= Problem =
In the material below, find each line holding the string "increases" and copy it.
Provided records section start
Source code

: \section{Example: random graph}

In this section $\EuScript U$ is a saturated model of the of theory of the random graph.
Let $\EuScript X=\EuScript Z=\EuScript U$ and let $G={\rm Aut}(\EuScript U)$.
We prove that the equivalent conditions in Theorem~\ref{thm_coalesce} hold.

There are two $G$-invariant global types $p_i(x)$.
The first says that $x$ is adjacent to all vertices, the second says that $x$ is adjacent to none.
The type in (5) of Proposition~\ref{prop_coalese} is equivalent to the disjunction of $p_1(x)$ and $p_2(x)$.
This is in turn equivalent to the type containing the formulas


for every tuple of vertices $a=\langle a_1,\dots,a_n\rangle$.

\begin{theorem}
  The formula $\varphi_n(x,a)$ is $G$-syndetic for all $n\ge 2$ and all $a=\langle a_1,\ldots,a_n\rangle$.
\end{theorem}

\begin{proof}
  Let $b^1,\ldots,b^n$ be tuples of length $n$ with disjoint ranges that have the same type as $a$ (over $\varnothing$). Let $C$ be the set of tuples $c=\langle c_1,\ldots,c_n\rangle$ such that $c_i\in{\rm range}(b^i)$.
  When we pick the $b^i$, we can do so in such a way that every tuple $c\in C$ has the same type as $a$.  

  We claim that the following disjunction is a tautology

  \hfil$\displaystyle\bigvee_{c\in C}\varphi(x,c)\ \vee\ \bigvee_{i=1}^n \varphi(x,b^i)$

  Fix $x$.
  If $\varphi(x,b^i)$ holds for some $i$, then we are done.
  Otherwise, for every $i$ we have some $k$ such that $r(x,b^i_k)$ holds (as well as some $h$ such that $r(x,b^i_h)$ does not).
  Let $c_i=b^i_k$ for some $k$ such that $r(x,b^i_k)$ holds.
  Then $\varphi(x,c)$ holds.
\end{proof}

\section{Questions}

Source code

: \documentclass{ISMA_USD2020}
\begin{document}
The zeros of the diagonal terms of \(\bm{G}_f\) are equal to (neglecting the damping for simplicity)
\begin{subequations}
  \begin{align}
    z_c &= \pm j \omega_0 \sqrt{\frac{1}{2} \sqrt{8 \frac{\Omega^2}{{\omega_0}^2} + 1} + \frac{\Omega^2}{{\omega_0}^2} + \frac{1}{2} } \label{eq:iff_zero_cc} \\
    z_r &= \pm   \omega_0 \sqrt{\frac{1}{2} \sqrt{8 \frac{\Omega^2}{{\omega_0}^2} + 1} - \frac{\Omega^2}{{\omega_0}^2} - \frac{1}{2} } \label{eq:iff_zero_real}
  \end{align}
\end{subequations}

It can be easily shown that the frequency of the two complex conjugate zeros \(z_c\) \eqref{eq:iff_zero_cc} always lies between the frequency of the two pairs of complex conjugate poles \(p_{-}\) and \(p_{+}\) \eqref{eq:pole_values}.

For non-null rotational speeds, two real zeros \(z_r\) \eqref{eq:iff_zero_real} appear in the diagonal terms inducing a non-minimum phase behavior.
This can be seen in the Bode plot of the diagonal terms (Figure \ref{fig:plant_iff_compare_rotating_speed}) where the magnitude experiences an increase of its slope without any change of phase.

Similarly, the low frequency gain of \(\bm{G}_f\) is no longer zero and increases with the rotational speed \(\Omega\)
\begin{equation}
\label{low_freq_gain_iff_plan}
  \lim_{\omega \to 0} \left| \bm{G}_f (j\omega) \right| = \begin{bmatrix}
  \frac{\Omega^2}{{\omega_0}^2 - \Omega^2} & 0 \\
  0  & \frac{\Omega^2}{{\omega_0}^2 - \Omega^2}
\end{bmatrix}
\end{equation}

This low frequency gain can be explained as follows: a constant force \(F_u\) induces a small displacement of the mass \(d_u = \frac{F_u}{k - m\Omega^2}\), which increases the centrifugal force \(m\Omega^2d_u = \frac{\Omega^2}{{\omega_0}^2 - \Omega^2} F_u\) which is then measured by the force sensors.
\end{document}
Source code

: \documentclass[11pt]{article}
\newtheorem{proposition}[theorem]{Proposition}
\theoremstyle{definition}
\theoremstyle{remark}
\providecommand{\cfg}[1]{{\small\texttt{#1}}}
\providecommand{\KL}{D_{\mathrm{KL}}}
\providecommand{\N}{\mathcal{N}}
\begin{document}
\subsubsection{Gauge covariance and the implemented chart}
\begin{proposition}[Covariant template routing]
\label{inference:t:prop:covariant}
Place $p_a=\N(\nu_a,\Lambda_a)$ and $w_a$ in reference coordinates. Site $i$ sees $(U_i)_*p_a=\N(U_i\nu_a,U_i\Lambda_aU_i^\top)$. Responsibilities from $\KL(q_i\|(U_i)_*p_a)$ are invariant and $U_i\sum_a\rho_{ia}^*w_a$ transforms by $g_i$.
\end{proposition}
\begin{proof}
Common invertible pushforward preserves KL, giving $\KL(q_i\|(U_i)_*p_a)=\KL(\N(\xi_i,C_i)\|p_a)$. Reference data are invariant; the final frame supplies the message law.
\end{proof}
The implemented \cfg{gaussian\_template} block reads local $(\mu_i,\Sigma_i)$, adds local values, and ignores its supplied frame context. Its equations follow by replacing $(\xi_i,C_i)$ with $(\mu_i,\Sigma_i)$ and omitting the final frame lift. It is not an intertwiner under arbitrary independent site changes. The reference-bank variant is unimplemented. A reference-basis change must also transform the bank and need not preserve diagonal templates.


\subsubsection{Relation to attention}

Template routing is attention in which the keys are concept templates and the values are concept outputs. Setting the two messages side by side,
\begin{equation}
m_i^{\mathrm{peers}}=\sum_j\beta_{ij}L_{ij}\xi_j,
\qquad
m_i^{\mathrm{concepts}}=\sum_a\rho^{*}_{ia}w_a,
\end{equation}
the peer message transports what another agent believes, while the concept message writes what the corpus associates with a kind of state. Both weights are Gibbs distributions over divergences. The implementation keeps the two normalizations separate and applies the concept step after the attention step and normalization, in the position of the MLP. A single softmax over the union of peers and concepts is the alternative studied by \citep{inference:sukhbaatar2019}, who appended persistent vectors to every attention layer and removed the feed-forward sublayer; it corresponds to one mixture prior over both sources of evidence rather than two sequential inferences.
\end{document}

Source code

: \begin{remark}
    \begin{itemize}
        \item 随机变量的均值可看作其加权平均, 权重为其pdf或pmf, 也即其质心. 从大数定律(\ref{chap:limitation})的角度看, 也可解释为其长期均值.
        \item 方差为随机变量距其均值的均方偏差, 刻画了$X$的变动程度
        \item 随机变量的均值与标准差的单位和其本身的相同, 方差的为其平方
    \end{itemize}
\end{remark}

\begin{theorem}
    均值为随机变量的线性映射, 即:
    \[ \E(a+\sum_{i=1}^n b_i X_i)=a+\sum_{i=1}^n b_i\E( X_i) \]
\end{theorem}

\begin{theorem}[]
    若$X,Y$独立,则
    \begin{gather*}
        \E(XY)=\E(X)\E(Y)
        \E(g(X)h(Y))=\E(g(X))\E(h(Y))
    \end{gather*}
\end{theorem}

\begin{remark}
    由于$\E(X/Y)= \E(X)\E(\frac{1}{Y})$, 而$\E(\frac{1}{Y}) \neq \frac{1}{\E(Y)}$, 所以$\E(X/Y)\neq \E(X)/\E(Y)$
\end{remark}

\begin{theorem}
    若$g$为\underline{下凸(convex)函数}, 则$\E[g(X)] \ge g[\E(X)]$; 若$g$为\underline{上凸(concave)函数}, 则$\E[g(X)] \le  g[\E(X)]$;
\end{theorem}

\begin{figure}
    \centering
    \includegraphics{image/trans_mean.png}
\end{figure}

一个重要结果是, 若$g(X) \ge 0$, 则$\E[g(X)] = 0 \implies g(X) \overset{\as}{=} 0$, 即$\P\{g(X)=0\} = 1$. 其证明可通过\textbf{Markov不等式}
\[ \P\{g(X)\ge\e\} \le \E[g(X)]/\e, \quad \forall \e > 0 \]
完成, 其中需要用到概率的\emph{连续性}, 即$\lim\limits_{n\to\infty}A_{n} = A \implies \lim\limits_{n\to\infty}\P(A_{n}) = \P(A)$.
Provided records section end
= Solution below =
Similarly, the low frequency gain of \(\bm{G}_f\) is no longer zero and increases with the rotational speed \(\Omega\)
This low frequency gain can be explained as follows: a constant force \(F_u\) induces a small displacement of the mass \(d_u = \frac{F_u}{k - m\Omega^2}\), which increases the centrifugal force \(m\Omega^2d_u = \frac{\Omega^2}{{\omega_0}^2 - \Omega^2} F_u\) which is then measured by the force sensors.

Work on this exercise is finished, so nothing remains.